§ Activity
Read through the data below and state how many of its lines contain the word "синхронную", adding nothing.

§ Given records
*** Begin section ***
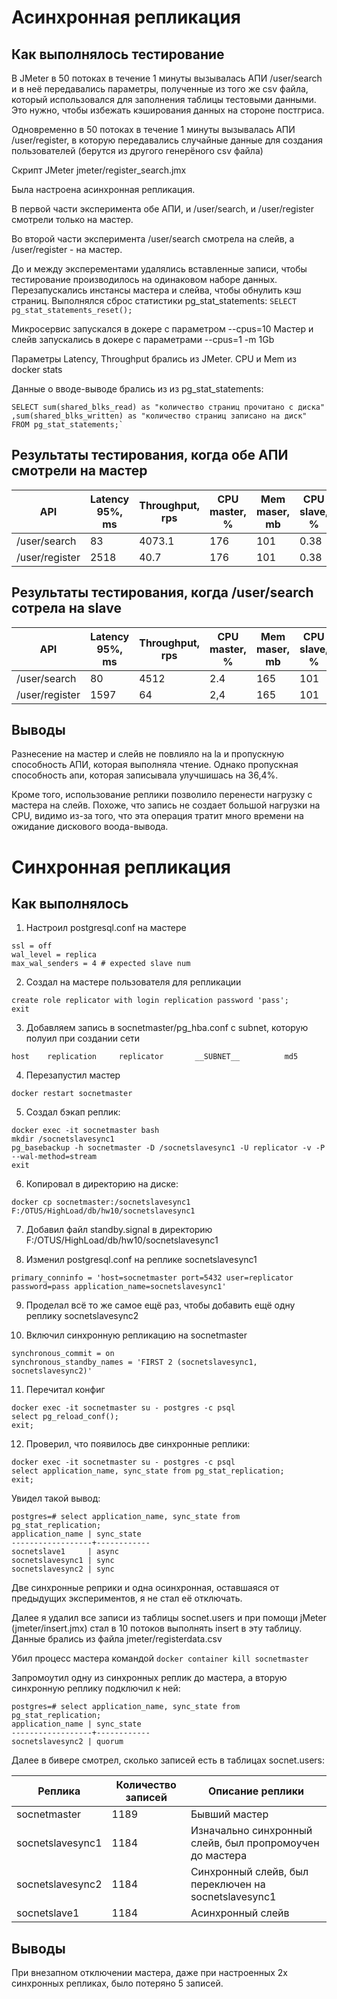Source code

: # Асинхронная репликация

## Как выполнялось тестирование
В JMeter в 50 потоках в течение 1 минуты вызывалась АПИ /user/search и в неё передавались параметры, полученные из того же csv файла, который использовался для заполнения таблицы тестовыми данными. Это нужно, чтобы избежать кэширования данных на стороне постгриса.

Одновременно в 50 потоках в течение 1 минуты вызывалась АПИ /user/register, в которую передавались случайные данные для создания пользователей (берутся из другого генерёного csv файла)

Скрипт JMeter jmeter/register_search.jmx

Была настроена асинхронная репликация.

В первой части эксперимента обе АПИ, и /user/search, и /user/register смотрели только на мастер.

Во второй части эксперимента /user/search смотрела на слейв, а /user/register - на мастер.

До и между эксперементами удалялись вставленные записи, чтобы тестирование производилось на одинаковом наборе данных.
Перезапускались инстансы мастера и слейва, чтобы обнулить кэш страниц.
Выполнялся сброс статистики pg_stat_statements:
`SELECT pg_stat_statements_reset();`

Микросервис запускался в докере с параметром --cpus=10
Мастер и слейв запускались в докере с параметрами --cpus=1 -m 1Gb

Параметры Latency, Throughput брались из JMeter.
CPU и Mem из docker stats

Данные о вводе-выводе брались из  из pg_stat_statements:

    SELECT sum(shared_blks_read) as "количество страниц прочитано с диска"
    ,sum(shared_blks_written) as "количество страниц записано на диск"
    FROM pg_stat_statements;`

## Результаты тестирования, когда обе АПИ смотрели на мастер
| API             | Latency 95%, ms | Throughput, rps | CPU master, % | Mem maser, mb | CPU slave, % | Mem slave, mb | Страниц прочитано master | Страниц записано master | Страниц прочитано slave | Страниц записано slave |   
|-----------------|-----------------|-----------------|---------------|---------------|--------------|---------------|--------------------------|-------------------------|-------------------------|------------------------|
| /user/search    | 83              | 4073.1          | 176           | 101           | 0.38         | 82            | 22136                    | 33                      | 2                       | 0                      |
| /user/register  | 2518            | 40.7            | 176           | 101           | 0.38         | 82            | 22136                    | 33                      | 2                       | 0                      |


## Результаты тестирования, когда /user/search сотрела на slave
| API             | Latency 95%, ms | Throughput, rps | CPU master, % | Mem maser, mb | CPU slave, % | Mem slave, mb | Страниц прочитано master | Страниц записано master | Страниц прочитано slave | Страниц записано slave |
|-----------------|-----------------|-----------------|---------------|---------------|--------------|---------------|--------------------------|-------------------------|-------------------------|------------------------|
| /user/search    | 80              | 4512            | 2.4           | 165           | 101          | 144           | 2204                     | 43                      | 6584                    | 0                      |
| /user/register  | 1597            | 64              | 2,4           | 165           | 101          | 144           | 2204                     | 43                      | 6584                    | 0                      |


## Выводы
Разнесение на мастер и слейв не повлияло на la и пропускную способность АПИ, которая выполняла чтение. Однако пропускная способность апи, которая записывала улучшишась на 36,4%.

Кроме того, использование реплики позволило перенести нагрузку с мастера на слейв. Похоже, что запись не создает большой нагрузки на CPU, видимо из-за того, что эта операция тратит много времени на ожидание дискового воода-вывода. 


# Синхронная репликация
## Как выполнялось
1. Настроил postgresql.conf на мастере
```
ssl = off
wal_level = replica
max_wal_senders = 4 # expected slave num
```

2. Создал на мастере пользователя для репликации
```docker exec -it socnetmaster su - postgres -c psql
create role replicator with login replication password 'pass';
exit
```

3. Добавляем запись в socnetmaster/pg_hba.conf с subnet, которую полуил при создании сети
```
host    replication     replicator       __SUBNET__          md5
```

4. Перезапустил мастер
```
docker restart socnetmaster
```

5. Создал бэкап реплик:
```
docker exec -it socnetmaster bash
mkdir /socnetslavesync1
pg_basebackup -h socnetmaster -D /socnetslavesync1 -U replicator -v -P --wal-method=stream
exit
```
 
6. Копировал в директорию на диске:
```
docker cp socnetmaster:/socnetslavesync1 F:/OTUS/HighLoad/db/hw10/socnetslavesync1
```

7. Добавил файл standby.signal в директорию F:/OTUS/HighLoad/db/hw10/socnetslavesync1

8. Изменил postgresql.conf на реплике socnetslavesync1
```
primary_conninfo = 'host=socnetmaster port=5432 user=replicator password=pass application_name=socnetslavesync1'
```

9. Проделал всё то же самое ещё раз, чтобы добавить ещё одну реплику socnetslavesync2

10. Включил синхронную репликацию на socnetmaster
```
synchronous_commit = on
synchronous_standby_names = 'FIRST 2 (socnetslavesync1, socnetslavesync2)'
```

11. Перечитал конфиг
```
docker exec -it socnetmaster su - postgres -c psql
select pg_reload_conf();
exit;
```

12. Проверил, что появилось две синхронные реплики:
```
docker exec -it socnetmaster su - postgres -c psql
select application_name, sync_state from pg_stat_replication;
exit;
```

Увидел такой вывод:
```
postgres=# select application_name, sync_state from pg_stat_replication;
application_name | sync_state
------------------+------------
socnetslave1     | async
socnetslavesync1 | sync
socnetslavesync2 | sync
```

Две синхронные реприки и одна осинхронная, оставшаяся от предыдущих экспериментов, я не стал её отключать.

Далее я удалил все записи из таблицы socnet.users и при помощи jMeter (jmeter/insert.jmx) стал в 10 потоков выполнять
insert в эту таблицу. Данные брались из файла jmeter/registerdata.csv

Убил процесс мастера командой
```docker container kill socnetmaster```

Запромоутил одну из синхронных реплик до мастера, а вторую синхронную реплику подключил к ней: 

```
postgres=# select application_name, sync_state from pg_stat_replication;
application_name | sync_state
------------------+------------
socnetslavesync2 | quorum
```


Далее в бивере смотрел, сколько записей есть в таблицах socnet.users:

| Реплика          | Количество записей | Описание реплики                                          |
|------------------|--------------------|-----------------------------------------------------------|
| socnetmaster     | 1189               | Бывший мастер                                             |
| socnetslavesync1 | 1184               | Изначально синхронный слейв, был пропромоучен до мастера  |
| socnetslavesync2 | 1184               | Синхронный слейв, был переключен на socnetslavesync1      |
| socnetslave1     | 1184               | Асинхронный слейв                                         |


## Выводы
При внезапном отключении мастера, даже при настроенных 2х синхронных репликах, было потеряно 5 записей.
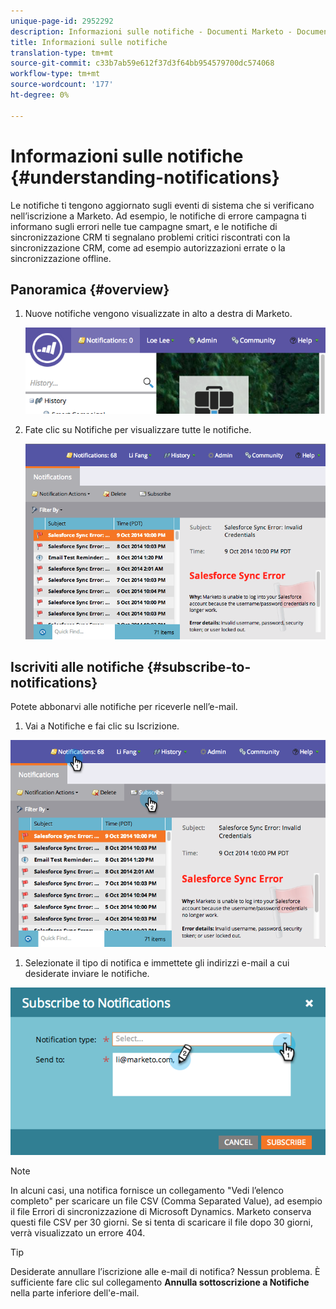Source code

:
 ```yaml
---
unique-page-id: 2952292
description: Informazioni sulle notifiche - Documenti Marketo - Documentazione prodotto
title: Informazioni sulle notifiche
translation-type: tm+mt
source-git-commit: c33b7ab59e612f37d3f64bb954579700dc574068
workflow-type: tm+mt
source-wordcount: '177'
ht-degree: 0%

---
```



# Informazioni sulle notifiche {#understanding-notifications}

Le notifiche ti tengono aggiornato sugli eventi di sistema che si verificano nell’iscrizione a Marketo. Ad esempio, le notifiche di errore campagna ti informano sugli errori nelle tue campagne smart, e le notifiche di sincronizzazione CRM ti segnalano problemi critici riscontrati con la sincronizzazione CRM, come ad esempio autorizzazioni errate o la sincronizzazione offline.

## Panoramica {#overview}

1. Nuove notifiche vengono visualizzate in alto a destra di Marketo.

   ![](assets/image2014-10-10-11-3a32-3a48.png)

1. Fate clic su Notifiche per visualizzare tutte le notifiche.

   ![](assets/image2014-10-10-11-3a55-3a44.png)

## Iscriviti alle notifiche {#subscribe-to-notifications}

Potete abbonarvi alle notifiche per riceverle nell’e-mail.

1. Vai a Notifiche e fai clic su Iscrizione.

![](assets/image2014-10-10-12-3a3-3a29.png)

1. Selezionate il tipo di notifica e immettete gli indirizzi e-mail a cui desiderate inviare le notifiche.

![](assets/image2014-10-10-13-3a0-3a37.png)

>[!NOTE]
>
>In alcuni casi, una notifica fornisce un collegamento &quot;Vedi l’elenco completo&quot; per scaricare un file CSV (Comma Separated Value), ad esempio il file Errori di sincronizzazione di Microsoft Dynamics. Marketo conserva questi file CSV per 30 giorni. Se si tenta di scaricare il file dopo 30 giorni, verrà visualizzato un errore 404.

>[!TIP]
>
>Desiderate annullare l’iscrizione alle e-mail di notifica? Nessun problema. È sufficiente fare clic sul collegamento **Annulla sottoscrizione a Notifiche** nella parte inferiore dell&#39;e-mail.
*** End section ***
§ Solution below
2